(Records provided)
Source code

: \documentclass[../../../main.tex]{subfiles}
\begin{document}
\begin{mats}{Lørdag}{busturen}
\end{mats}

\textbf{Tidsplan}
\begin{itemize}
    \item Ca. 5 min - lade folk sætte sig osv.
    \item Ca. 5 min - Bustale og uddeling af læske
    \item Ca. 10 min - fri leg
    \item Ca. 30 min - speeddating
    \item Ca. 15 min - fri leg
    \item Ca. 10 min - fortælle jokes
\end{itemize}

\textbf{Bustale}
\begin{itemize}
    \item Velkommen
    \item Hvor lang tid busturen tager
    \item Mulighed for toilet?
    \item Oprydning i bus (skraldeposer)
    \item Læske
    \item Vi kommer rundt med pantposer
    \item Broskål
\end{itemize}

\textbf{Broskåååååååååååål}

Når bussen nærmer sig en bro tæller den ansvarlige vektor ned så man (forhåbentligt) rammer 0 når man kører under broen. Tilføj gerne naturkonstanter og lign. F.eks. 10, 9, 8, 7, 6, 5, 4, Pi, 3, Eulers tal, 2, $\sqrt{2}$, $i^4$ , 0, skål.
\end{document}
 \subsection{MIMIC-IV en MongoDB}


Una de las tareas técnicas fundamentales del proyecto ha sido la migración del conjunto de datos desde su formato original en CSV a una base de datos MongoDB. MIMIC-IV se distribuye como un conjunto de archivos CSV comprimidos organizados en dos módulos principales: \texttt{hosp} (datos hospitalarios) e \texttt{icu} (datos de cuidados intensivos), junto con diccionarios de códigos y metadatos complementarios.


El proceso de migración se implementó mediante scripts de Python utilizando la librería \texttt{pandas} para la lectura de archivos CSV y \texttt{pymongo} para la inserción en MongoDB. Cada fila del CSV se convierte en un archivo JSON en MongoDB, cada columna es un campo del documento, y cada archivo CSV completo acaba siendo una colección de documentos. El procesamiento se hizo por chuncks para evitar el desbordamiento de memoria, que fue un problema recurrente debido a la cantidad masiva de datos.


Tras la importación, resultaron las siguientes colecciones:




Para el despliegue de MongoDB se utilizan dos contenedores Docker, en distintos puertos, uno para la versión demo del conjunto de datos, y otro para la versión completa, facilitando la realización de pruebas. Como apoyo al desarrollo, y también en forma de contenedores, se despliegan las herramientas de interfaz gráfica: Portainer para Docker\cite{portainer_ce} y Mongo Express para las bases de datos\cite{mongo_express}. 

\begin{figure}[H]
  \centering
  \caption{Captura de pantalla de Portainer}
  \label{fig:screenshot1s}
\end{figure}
(End Records provided)
__Exercise requirements__
Take the records above and return them exactly as written.

__Task response__
Source code

: \documentclass[../../../main.tex]{subfiles}
\begin{document}
\begin{mats}{Lørdag}{busturen}
\end{mats}

\textbf{Tidsplan}
\begin{itemize}
    \item Ca. 5 min - lade folk sætte sig osv.
    \item Ca. 5 min - Bustale og uddeling af læske
    \item Ca. 10 min - fri leg
    \item Ca. 30 min - speeddating
    \item Ca. 15 min - fri leg
    \item Ca. 10 min - fortælle jokes
\end{itemize}

\textbf{Bustale}
\begin{itemize}
    \item Velkommen
    \item Hvor lang tid busturen tager
    \item Mulighed for toilet?
    \item Oprydning i bus (skraldeposer)
    \item Læske
    \item Vi kommer rundt med pantposer
    \item Broskål
\end{itemize}

\textbf{Broskåååååååååååål}

Når bussen nærmer sig en bro tæller den ansvarlige vektor ned så man (forhåbentligt) rammer 0 når man kører under broen. Tilføj gerne naturkonstanter og lign. F.eks. 10, 9, 8, 7, 6, 5, 4, Pi, 3, Eulers tal, 2, $\sqrt{2}$, $i^4$ , 0, skål.
\end{document}
 \subsection{MIMIC-IV en MongoDB}


Una de las tareas técnicas fundamentales del proyecto ha sido la migración del conjunto de datos desde su formato original en CSV a una base de datos MongoDB. MIMIC-IV se distribuye como un conjunto de archivos CSV comprimidos organizados en dos módulos principales: \texttt{hosp} (datos hospitalarios) e \texttt{icu} (datos de cuidados intensivos), junto con diccionarios de códigos y metadatos complementarios.


El proceso de migración se implementó mediante scripts de Python utilizando la librería \texttt{pandas} para la lectura de archivos CSV y \texttt{pymongo} para la inserción en MongoDB. Cada fila del CSV se convierte en un archivo JSON en MongoDB, cada columna es un campo del documento, y cada archivo CSV completo acaba siendo una colección de documentos. El procesamiento se hizo por chuncks para evitar el desbordamiento de memoria, que fue un problema recurrente debido a la cantidad masiva de datos.


Tras la importación, resultaron las siguientes colecciones:




Para el despliegue de MongoDB se utilizan dos contenedores Docker, en distintos puertos, uno para la versión demo del conjunto de datos, y otro para la versión completa, facilitando la realización de pruebas. Como apoyo al desarrollo, y también en forma de contenedores, se despliegan las herramientas de interfaz gráfica: Portainer para Docker\cite{portainer_ce} y Mongo Express para las bases de datos\cite{mongo_express}. 

\begin{figure}[H]
  \centering
  \caption{Captura de pantalla de Portainer}
  \label{fig:screenshot1s}
\end{figure}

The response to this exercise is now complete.